- **Exercise**
Whenever a line below includes the string "ansible", show it.

(Document images with source code)
=-=-=-=-=

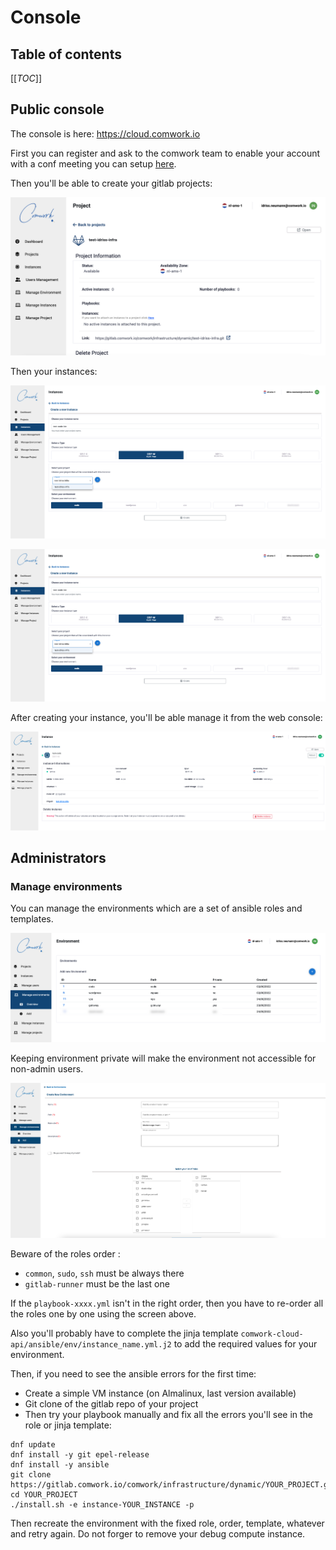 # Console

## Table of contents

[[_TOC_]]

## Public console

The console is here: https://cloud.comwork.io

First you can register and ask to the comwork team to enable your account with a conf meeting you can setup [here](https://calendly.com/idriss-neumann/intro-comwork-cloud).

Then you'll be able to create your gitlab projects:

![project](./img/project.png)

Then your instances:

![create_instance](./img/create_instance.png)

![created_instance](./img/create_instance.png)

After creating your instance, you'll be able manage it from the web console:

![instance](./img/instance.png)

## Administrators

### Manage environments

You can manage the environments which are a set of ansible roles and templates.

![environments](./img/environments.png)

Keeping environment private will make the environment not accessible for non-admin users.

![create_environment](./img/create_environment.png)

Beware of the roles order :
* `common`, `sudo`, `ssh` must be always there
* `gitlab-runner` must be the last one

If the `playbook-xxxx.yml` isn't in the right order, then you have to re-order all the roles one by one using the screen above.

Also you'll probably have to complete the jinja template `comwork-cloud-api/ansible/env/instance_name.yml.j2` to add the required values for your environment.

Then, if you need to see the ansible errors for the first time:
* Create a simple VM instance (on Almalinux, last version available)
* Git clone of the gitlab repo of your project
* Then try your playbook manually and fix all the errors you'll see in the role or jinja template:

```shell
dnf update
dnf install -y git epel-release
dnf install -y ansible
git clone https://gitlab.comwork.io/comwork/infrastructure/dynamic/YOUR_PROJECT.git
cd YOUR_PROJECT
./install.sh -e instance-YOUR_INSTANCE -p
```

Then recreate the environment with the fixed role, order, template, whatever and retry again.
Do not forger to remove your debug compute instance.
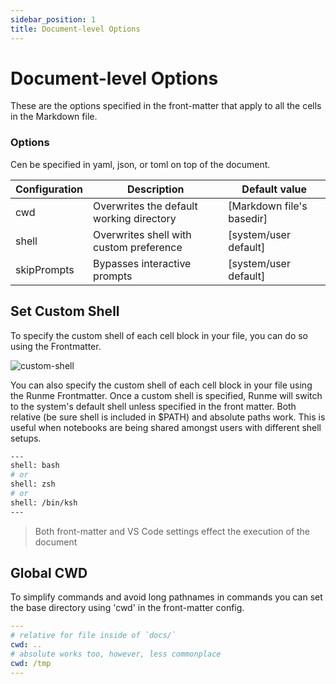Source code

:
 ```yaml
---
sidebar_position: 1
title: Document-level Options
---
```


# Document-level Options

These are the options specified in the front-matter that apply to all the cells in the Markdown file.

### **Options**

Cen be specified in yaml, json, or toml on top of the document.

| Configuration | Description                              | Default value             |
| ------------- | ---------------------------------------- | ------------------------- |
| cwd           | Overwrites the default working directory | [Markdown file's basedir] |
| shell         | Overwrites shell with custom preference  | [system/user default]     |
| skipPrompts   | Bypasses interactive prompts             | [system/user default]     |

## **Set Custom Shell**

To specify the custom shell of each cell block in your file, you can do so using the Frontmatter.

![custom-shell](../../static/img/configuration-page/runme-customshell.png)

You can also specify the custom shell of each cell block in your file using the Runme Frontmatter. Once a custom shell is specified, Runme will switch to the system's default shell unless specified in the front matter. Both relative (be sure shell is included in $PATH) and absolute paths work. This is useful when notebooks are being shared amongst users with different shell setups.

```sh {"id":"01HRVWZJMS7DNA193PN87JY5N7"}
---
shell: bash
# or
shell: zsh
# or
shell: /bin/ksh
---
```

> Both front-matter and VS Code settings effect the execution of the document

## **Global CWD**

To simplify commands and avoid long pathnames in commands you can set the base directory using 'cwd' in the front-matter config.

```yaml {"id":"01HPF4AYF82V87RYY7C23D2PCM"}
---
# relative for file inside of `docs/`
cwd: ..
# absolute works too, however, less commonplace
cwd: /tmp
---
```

=-=-=-=-=

- **Answer area**
You can manage the environments which are a set of ansible roles and templates.
Also you'll probably have to complete the jinja template `comwork-cloud-api/ansible/env/instance_name.yml.j2` to add the required values for your environment.
Then, if you need to see the ansible errors for the first time:
dnf install -y ansible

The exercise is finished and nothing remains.